-- EXERCISE INPUTS follows --

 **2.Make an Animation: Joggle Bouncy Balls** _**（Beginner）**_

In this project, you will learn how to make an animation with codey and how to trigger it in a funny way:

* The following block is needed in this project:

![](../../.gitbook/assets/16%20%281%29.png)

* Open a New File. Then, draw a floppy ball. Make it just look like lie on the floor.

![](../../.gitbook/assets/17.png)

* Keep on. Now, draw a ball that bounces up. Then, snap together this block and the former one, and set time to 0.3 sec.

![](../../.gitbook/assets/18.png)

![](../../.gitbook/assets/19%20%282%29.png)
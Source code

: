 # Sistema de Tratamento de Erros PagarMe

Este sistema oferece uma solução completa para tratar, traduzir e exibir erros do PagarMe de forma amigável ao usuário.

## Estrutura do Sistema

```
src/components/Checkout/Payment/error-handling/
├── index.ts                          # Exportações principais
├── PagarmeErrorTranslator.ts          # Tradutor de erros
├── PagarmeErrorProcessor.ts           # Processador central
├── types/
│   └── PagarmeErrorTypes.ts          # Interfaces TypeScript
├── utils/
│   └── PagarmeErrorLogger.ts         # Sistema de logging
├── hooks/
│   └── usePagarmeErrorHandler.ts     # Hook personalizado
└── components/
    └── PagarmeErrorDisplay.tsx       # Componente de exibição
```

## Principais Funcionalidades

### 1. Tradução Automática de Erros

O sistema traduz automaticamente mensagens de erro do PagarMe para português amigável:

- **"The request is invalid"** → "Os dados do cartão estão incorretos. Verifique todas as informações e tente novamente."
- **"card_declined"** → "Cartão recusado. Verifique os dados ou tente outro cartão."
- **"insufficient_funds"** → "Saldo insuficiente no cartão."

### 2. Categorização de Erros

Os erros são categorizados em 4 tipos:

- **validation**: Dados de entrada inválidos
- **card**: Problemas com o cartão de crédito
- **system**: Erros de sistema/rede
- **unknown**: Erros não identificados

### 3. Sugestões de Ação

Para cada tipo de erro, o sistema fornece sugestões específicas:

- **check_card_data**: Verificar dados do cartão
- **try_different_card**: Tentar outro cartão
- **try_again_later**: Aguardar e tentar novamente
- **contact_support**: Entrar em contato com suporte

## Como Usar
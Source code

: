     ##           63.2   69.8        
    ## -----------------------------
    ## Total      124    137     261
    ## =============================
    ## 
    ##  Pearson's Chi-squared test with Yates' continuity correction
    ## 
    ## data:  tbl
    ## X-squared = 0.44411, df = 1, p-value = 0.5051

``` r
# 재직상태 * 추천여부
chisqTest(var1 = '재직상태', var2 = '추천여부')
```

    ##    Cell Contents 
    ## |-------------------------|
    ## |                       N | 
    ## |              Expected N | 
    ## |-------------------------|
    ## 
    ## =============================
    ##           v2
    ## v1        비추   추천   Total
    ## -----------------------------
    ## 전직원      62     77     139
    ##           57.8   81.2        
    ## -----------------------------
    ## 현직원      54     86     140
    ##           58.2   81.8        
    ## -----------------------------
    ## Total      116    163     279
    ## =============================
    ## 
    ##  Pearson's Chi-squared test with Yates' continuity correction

-- EXERCISE INPUTS concluded --

WHAT IS REQUIRED: If a line in the entries above contains "재직상태", report it.

RESPONSE:
# 재직상태 * 추천여부
chisqTest(var1 = '재직상태', var2 = '추천여부')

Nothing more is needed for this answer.